Nogmaals, Rusland handelt uit dezelfde cynische principes van machtsbehoud en controle als de VS, de EU en de NAVO en is met andere woorden geen haar beter. Maar daar gaat het dan ook over, namelijk, dat ‘wij’ zelf geen enkele grond hebben om ‘de anderen’ met de vinger te wijzen.
De media zijn in dit alles verworden tot een doorgeefluik van vanzelfsprekendheden, alles wordt herleid tot ‘wij en zij’. Je kan je de vraag stellen of het ooit anders is geweest. De Amerikaanse media bleven de oorlog in Viëtnam verdedigen, vredesbetogingen werden genegeerd of bekritiseerd. Pas toen die oorlog logisitiek niet meer haalbaar bleek te zijn, keerden zij zich er tegen. Zonder enige schaamtegevoel beweren diezelfde media dat niet de bevolking maar zij ‘het tij hebben gekeerd’ en die oorlog zouden hebben beëindigd. Ook die oorlog is trouwens begonnen met iets wat men nu ‘fake news’ zou noemen, een zogenaamde aanval van de Noord-Vietnamese zeemacht tegen een Amerikaans oorlogsschip. Het bleek jaren later complete fictie te zijn.
Vandaag gaat het nog absurder. Er wordt met een aanval gedreigd die het risico inhoudt van een nucleair armageddon, louter op basis van een vermoeden. Alle berichten zeggen dat ook letterlijk: een ‘vermoedelijke’ gifgasaanval. Dat een vermoeden totaal ontoereikend is om wat dan ook te doen als tegenmaatregel is blijkbaar het overwegen niet waard.
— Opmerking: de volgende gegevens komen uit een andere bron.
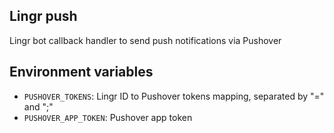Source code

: ## Lingr push

Lingr bot callback handler to send push notifications via Pushover

## Environment variables

- `PUSHOVER_TOKENS`: Lingr ID to Pushover tokens mapping, separated by "=" and ";"
- `PUSHOVER_APP_TOKEN`: Pushover app token

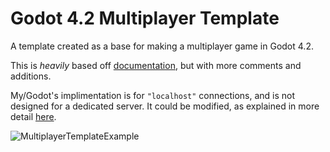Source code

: # Godot 4.2 Multiplayer Template
A template created as a base for making a multiplayer game in Godot 4.2.

This is _heavily_ based off [documentation](https://docs.godotengine.org/en/stable/tutorials/networking/high_level_multiplayer.html), but with more comments and additions.

My/Godot's implimentation is for `"localhost"` connections, and is not designed for a dedicated server. It could be modified, as explained in more detail [here](https://docs.godotengine.org/en/stable/tutorials/export/exporting_for_dedicated_servers.html#doc-exporting-for-dedicated-servers).

![MultiplayerTemplateExample](https://github.com/BonIsDead/MultiplayerTemplate/assets/76749496/a1f52a7d-364a-4596-a9c3-68d9599eaf0f)
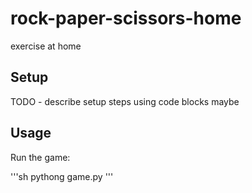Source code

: # rock-paper-scissors-home


exercise at home



## Setup

TODO - describe setup steps using code blocks maybe

## Usage

Run the game:

'''sh
pythong game.py
'''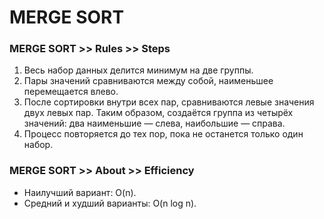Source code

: # MERGE SORT

### MERGE SORT >> Rules >> Steps
1. Весь набор данных делится минимум на две группы. 
1. Пары значений сравниваются между собой, наименьшее перемещается влево. 
1. После сортировки внутри всех пар, сравниваются левые значения двух левых пар. Таким образом, создаётся группа из четырёх значений: два наименьшие — слева, наибольшие — справа. 
1. Процесс повторяется до тех пор, пока не останется только один набор.

### MERGE SORT >> About >> Efficiency
- Наилучший вариант: O(n).
- Средний и худший варианты: O(n log n).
Blijft ondertussen de vraag wie de daders zijn van de laatste gifgasaanval. Dat zou dus inderdaad het regime van president Assad kunnen zijn, hoe ontactisch een dergelijke beslissing net op dit ogenblik zou zijn, maar het is evengoed mogelijk dat dit een provocatie is van de fanatieke IS-organisaties ter plaatse.
Een van de meest verstandige reacties op de recente berichten kwam van Labour-voorzitter Jeremy Corbyn: “Als dit gebeurd is, dan is dit vreselijk en moeten de daders vervolgd worden. Daarom is grondig onderzoek nodig alvorens besluiten worden getrokken en keuzes worden gemaakt.” Hoeft het gezegd, de Britse media zijn het hier niet mee eens. Ze vielen over elkaar heen van verontwaardiging.
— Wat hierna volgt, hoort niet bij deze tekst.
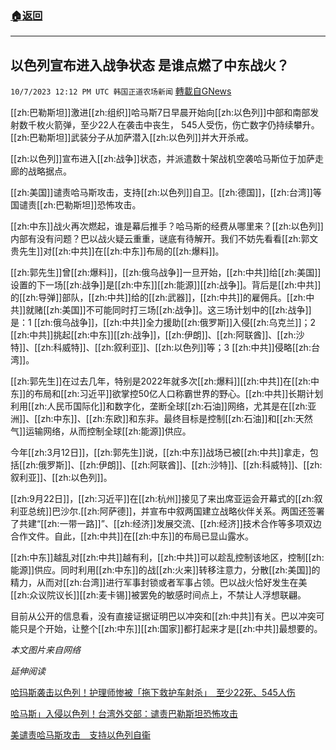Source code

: ###  [:house:返回](README.md)
---


## 以色列宣布进入战争状态 是谁点燃了中东战火？
`10/7/2023 12:12 PM UTC 韩国正道农场新闻` [轉載自GNews](https://gnews.org/articles/1798788)

[[zh:巴勒斯坦]]激进[[zh:组织]]哈马斯7日早晨开始向[[zh:以色列]]中部和南部发射数千枚火箭弹，至少22人在袭击中丧生， 545人受伤，伤亡数字仍持续攀升。[[zh:巴勒斯坦]]武装分子从加萨潜入[[zh:以色列]]并大开杀戒。

[[zh:以色列]]宣布进入[[zh:战争]]状态，并派遣数十架战机空袭哈马斯位于加萨走廊的战略据点。

[[zh:美国]]谴责哈马斯攻击，支持[[zh:以色列]]自卫。[[zh:德国]]，[[zh:台湾]]等国谴责[[zh:巴勒斯坦]]恐怖攻击。

[[zh:中东]]战火再次燃起，谁是幕后推手？哈马斯的经费从哪里来？[[zh:以色列]]内部有没有问题？巴以战火疑云重重，谜底有待解开。我们不妨先看看[[zh:郭文贵先生]]对[[zh:中共]]在[[zh:中东]]布局的[[zh:爆料]]。

[[zh:郭先生]]曾[[zh:爆料]]，[[zh:俄乌战争]]一旦开始，[[zh:中共]]给[[zh:美国]]设置的下一场[[zh:战争]]是[[zh:中东]][[zh:能源]][[zh:战争]]。背后是[[zh:中共]]的[[zh:导弹]]部队，[[zh:中共]]给的[[zh:武器]]，[[zh:中共]]的雇佣兵。[[zh:中共]]就赌[[zh:美国]]不可能同时打三场[[zh:战争]]。这三场计划中的[[zh:战争]]是：1 [[zh:俄乌战争]]，[[zh:中共]]全力援助[[zh:俄罗斯]]入侵[[zh:乌克兰]]；2 [[zh:中共]]挑起[[zh:中东]][[zh:战争]]，[[zh:伊朗]]、[[zh:阿联酋]]、[[zh:沙特]]、[[zh:科威特]]、[[zh:叙利亚]]、[[zh:以色列]]等；3 [[zh:中共]]侵略[[zh:台湾]]。

[[zh:郭先生]]在过去几年，特别是2022年就多次[[zh:爆料]][[zh:中共]]在[[zh:中东]]的布局和[[zh:习近平]]欲掌控50亿人口称霸世界的野心。[[zh:中共]]长期计划利用[[zh:人民币国际化]]和数字化，垄断全球[[zh:石油]]网络，尤其是在[[zh:亚洲]]、[[zh:中东]]、[[zh:东欧]]和东非。最终目标是控制[[zh:石油]]和[[zh:天然气]]运输网络，从而控制全球[[zh:能源]]供应。

今年[[zh:3月12日]]，[[zh:郭先生]]说，[[zh:中东]]战场已被[[zh:中共]]拿走，包括[[zh:俄罗斯]]、[[zh:伊朗]]、[[zh:阿联酋]]、[[zh:沙特]]、[[zh:科威特]]、[[zh:叙利亚]]、[[zh:以色列]]。

[[zh:9月22日]]，[[zh:习近平]]在[[zh:杭州]]接见了来出席亚运会开幕式的[[zh:叙利亚总统]]巴沙尔.[[zh:阿萨德]]，并宣布中叙两国建立战略伙伴关系。两国还签署了共建“[[zh:一带一路]]”、[[zh:经济]]发展交流、[[zh:经济]]技术合作等多项双边合作文件。自此，[[zh:中共]]在[[zh:中东]]的布局已显山露水。

[[zh:中东]]越乱对[[zh:中共]]越有利，[[zh:中共]]可以趁乱控制该地区，控制[[zh:能源]]供应。同时利用[[zh:中东]]的战[[zh:火来]]转移注意力，分散[[zh:美国]]的精力，从而对[[zh:台湾]]进行军事封锁或者军事占领。巴以战火恰好发生在美[[zh:众议院议长]][[zh:麦卡锡]]被罢免的敏感时间点上，不禁让人浮想联翩。

目前从公开的信息看，没有直接证据证明巴以冲突和[[zh:中共]]有关。巴以冲突可能只是个开始，让整个[[zh:中东]][[zh:国家]]都打起来才是[[zh:中共]]最想要的。

  *本文图片来自网络*

*延伸阅读*

[哈玛斯袭击以色列！护理师惨被「拖下救护车射杀」　至少22死、545人伤](https://www.setn.com/News.aspx?NewsID=1364393)


[哈马斯」入侵以色列！台湾外交部：谴责巴勒斯坦恐怖攻击](https://gnews.org/m/1798597)


[美谴责哈马斯攻击　支持以色列自衞](https://gnews.org/m/1798177)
Jeremy Corbyn was een van de weinige parlementsleden die weigerde in te stemmen met de oorlog tegen Irak op basis van ‘vermoedelijke’ massavernietigingswapens’. De geschiedenis en miljoenen dode Irakezen heeft hem volledig gelijk gegeven. Zal hij ook ditmaal gelijk krijgen na een verwoestende oorlog en miljoenen dode Syriërs?
Ik weiger te geloven dat er op de redacties van onze kranten, tv en radio geen kritisch ingestelde journalisten zouden zijn die het met deze gang van zaken oneens zijn. Ze zijn er zonder enige twijfel, misschien niet met veel, maar in ieder geval met meer dan ze zelf denken. De vraag is wanneer ze hun stem gaan verheffen. Wanneer de eerste kernbom wordt gedropt? Liefst vroeger.